Nicolas Puech et Mathias Picasse font ainsi partie des rares éleveurs qui sont publiquement montés au créneau contre les pesticides. « Il y a une forte omerta parmi la profession, constate M. Picasse. Quand on perd des ruches, les apiculteurs ont souvent honte, et en face on nous culpabilise, en nous disant que c’est de notre faute si les abeilles sont mortes. » Après plusieurs mois d’hésitation et de « sidération », il a décidé de briser le silence, « pour porter le débat de la protection de l’abeille au niveau national ».

« J’ai toujours envie de créer un conservatoire de l’abeille noire, mais je ne me relancerai pas tant qu’on n’aura pas établi clairement les causes et les responsabilités de ce qui m’est arrivé, soutient-il. Je ne veux pas vivre ça une deuxième fois. » Il a lancé une cagnotte participative — la perte de colonies lui a coûté près de 150 000 euros — et réfléchit à « un projet pour sensibiliser les agriculteurs et les particuliers à l’usage des produits phyto ». « On a besoin des agriculteurs et ils ont besoin de nous, estime Mathias Picasse. Ils fournissent des fleurs à butiner à nos abeilles, qui, en retour, favorisent la pollinisation et augmentent donc leurs rendements. Il faut donc qu’on travaille ensemble. »
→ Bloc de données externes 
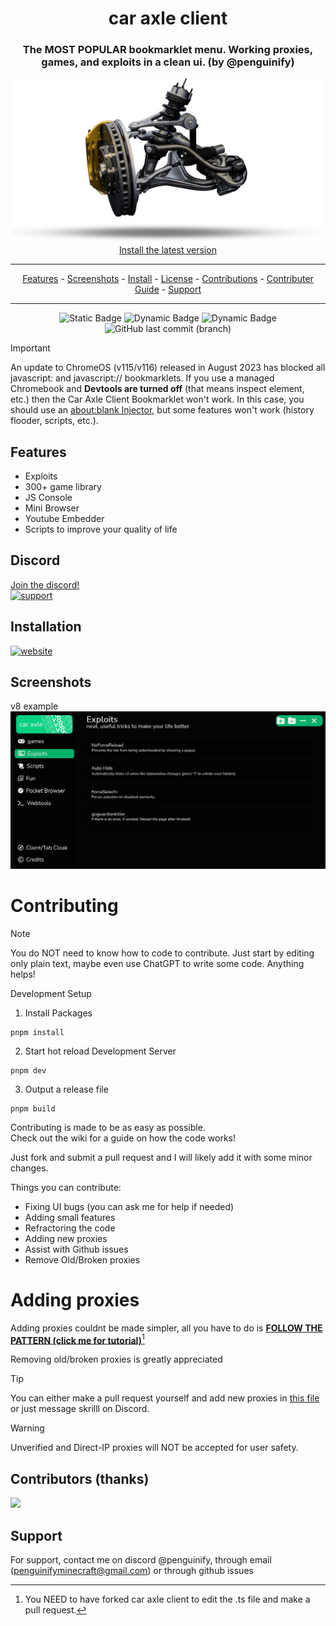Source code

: <div align="center">
 
# car axle client
### The **MOST POPULAR** bookmarklet menu. Working proxies, games, and exploits in a clean ui. (by @penguinify)
 
 <img src="docs/caraxle.png" alt="drawing" width="500"/><br>
<a href="https://car-axle-client.github.io">Install the latest version</a>
<hr>
<p align="center">
  <a href="#features">Features</a>
  -
  <a href="#screenshots">Screenshots</a>
  -
  <a href="https://car-axle-client.github.io">Install</a>
  -
  <a href="https://github.com/car-axle-client/car-axle-client?tab=GPL-3.0-1-ov-file">License</a>
  -
  <a href="https://github.com/car-axle-client/car-axle-client/graphs/contributors">Contributions</a>
  -
   <a href="#contributing">Contributer Guide</a>
  -
  <a href="#support">Support</a>
</p>
<hr>

![Static Badge](https://img.shields.io/badge/certified-trash-734422?style=plastic) ![Dynamic Badge](https://tokei.rs/b1/github/car-axle-client/car-axle-client) ![Dynamic Badge](https://img.shields.io/github/actions/workflow/status/car-axle-client/car-axle-client/webpack.yml?style=plastic) ![GitHub last commit (branch)](https://img.shields.io/github/last-commit/car-axle-client/car-axle-client/main?style=plastic)

</div>

> [!IMPORTANT]
> An update to ChromeOS (v115/v116) released in August 2023 has blocked all javascript: and javascript:// bookmarklets. If you use a managed Chromebook and **Devtools are turned off** (that means inspect element, etc.) then the Car Axle Client Bookmarklet won't work. In this case, you should use an [about:blank Injector](https://disnos9.github.io/jsinject/), but some features won't work (history flooder, scripts, etc.).

## Features

-   Exploits
-   300+ game library
-   JS Console
-   Mini Browser
-   Youtube Embedder
-   Scripts to improve your quality of life

## Discord

[Join the discord!](https://discord.gg/nac46r6Qn7)  
 [![support][support-image]][support-invite]

## Installation

[![website][install-img]][install-web]

## Screenshots
 v8 example
![App Screenshot](docs/dark.png)


<!-- dead repo -->
<!-- ## Hosting the games yourself DEAD

 go here: https://github.com/car-axle-client/gay-hosting-v3 -->


<!-- removed because it is basically useless, add back if wanted -->
<!-- # people with write access

-   [@penguinify](https://github.com/Penguinify) main developer
-   [@disnos9](https://github.com/disnos9) side developer -->

# Contributing
> [!NOTE]
> You do NOT need to know how to code to contribute. Just start by editing only plain text, maybe even use ChatGPT to write some code. Anything helps!

 Development Setup

1. Install Packages

```
pnpm install
```

2. Start hot reload Development Server

```
pnpm dev
```

3. Output a release file

```
pnpm build
```

 Contributing is made to be as easy as possible.  
 Check out the wiki for a guide on how the code works!

 Just fork and submit a pull request and I will likely add it with some minor changes.

 Things you can contribute:

-   Fixing UI bugs (you can ask me for help if needed)
-   Adding small features
-   Refractoring the code
-   Adding new proxies
-   Assist with Github issues
-   Remove Old/Broken proxies
  
# Adding proxies

 Adding proxies couldnt be made simpler, all you have to do is [**FOLLOW THE PATTERN (click me for tutorial)**](https://youtu.be/uIK9r1Tiqvs)[^1]
 <!-- test -->
 Removing old/broken proxies is greatly appreciated
> [!TIP]
> You can either make a pull request yourself and add new proxies in [this file](src/modules/modules/scripts/proxies.ts) or just message skrilll on Discord.
 
> [!WARNING]
> Unverified and Direct-IP proxies will NOT be accepted for user safety.

[^1]: You NEED to have forked car axle client to edit the .ts file and make a pull request.

## Contributors (thanks)

<a href="https://github.com/car-axle-client/car-axle-client/graphs/contributors">
  <img src="https://contrib.rocks/image?repo=car-axle-client/car-axle-client" />
</a>

## Support

For support, contact me on discord @penguinify, through email (penguinifyminecraft@gmail.com) or through github issues

[support-invite]: https://discord.gg/QnxQUdEAUM
[support-image]: https://invidget.switchblade.xyz/QnxQUdEAUM
[install-img]: docs/installbutton.png
[install-web]: https://car-axle-client.github.io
Le prosulfocarbe toujours utilisé

Le prosulfocarbe est une substance herbicide, massivement utilisée en grande culture. À l’automne, il sert notamment à désherber les champs avant la levée du blé ou de l’orge. Très efficace, il est aussi extrêmement volatil. Autrement dit, il est si léger qu’il peut rester en suspension dans l’air et se déplacer sur 1, 2 ou 3 kilomètres autour de la parcelle où il a été épandu. De nombreux agriculteurs bio ont ainsi vu leurs cultures contaminées par ce pesticide, et la Fédération nationale d’agriculture biologique a même demandé la suspension de son autorisation de mise sur le marché. En vain jusqu’à présent.
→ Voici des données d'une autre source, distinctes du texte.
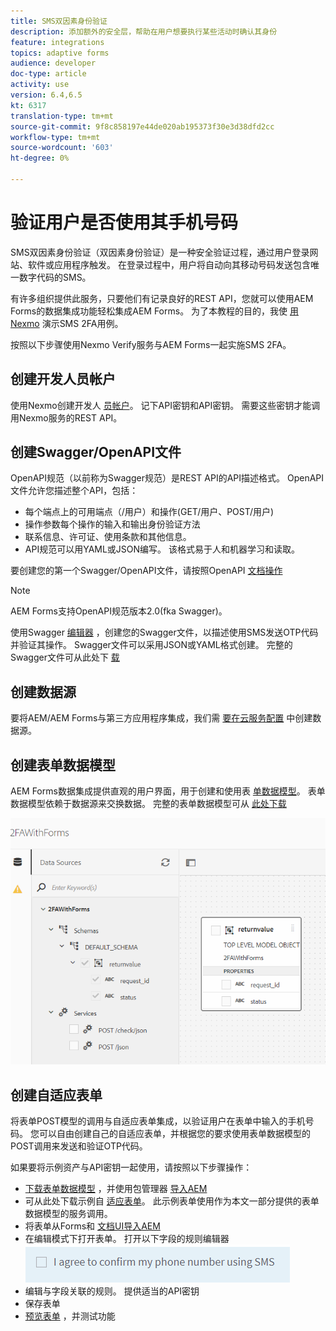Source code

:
```yaml
---
title: SMS双因素身份验证
description: 添加额外的安全层，帮助在用户想要执行某些活动时确认其身份
feature: integrations
topics: adaptive forms
audience: developer
doc-type: article
activity: use
version: 6.4,6.5
kt: 6317
translation-type: tm+mt
source-git-commit: 9f8c858197e44de020ab195373f30e3d38dfd2cc
workflow-type: tm+mt
source-wordcount: '603'
ht-degree: 0%

---
```




# 验证用户是否使用其手机号码

SMS双因素身份验证（双因素身份验证）是一种安全验证过程，通过用户登录网站、软件或应用程序触发。 在登录过程中，用户将自动向其移动号码发送包含唯一数字代码的SMS。

有许多组织提供此服务，只要他们有记录良好的REST API，您就可以使用AEM Forms的数据集成功能轻松集成AEM Forms。 为了本教程的目的，我使 [用Nexmo](https://developer.nexmo.com/verify/overview) 演示SMS 2FA用例。

按照以下步骤使用Nexmo Verify服务与AEM Forms一起实施SMS 2FA。

## 创建开发人员帐户

使用Nexmo创建开发人 [员帐户](https://dashboard.nexmo.com/sign-in)。 记下API密钥和API密钥。 需要这些密钥才能调用Nexmo服务的REST API。

## 创建Swagger/OpenAPI文件

OpenAPI规范（以前称为Swagger规范）是REST API的API描述格式。 OpenAPI文件允许您描述整个API，包括：

* 每个端点上的可用端点（/用户）和操作(GET/用户、POST/用户)
* 操作参数每个操作的输入和输出身份验证方法
* 联系信息、许可证、使用条款和其他信息。
* API规范可以用YAML或JSON编写。 该格式易于人和机器学习和读取。

要创建您的第一个Swagger/OpenAPI文件，请按照OpenAPI [文档操作](https://swagger.io/docs/specification/2-0/basic-structure/)

>[!NOTE]
> AEM Forms支持OpenAPI规范版本2.0(fka Swagger)。

使用Swagger [编辑器](https://editor.swagger.io/) ，创建您的Swagger文件，以描述使用SMS发送OTP代码并验证其操作。 Swagger文件可以采用JSON或YAML格式创建。 完整的Swagger文件可从此处下 [载](assets/two-factore-authentication-swagger.zip)

## 创建数据源

要将AEM/AEM Forms与第三方应用程序集成，我们需 [要在云服务配置](https://docs.adobe.com/content/help/en/experience-manager-learn/forms/ic-web-channel-tutorial/parttwo.html) 中创建数据源。

## 创建表单数据模型

AEM Forms数据集成提供直观的用户界面，用于创建和使用表 [单数据模型](https://docs.adobe.com/content/help/en/experience-manager-65/forms/form-data-model/create-form-data-models.html)。 表单数据模型依赖于数据源来交换数据。
完整的表单数据模型可从 [此处下载](assets/sms-2fa-fdm.zip)

![fdm](assets/2FA-fdm.PNG)

## 创建自适应表单

将表单POST模型的调用与自适应表单集成，以验证用户在表单中输入的手机号码。 您可以自由创建自己的自适应表单，并根据您的要求使用表单数据模型的POST调用来发送和验证OTP代码。

如果要将示例资产与API密钥一起使用，请按照以下步骤操作：

* [下载表单数据模型](assets/sms-2fa-fdm.zip) ，并使用包管理器 [导入AEM](http://localhost:4502/crx/packmgr/index.jsp)
* 可从此处下载示例自 [适应表单](assets/sms-2fa-verification-af.zip)。 此示例表单使用作为本文一部分提供的表单数据模型的服务调用。
* 将表单从Forms和 [文档UI导入AEM](http://localhost:4502/aem/forms.html/content/dam/formsanddocuments)
* 在编辑模式下打开表单。 打开以下字段的规则编辑器
   ![sms发送](assets/check-sms.PNG)
* 编辑与字段关联的规则。 提供适当的API密钥
* 保存表单
* [预览表单](http://localhost:4502/content/dam/formsanddocuments/sms-2fa-verification/jcr:content?wcmmode=disabled) ，并测试功能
Fin 2018, l’Agence nationale de santé (Anses) a tout de même durci les conditions d’utilisation de la molécule toxique : elle doit être utilisée avec des buses anti-dérives et à plus de 500 mètres des cultures maraîchères et des vergers avant récolte. D’après l’Anses, la consommation de denrées polluées au prosulfocarbe resterait sans risque pour les humains.
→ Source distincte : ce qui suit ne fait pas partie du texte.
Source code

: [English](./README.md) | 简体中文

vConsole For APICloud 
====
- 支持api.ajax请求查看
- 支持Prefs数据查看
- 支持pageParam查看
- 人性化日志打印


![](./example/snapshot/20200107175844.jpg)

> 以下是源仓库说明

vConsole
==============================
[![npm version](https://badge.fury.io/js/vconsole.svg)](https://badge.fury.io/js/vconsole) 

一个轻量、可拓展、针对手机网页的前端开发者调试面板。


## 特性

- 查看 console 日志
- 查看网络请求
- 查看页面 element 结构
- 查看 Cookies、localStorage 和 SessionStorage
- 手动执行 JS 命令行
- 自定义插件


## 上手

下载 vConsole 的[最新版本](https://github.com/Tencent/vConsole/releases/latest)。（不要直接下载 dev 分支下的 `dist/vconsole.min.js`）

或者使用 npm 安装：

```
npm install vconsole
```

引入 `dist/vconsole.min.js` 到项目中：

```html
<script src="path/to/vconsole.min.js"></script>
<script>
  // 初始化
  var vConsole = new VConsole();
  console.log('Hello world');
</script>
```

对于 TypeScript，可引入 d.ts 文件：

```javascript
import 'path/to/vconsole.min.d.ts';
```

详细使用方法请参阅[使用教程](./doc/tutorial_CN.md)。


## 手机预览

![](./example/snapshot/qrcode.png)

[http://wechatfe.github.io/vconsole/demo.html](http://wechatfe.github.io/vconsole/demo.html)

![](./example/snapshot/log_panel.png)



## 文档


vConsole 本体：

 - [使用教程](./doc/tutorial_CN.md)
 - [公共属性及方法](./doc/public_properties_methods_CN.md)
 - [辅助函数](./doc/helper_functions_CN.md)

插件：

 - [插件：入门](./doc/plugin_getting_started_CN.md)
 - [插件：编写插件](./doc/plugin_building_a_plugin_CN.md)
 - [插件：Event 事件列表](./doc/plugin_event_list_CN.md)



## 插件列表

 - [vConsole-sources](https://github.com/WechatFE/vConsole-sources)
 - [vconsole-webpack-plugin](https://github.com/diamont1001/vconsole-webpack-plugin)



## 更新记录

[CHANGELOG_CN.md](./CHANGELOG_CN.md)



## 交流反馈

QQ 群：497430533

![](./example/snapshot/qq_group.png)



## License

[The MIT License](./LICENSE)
Quant aux abeilles, « les études de toxicité aiguë orale et de contact indiquent une faible toxicité de la préparation », indiquait l’Anses à propos d’un herbicide de Syngenta, composé de prosulfocarbe. Selon ce document, la DL50 — soit la dose létale pour au moins 50 % du cheptel — est établie à 103,4 microgrammes par abeille en cas d’ingestion, et à 79,3 microgrammes par abeille en cas de contact.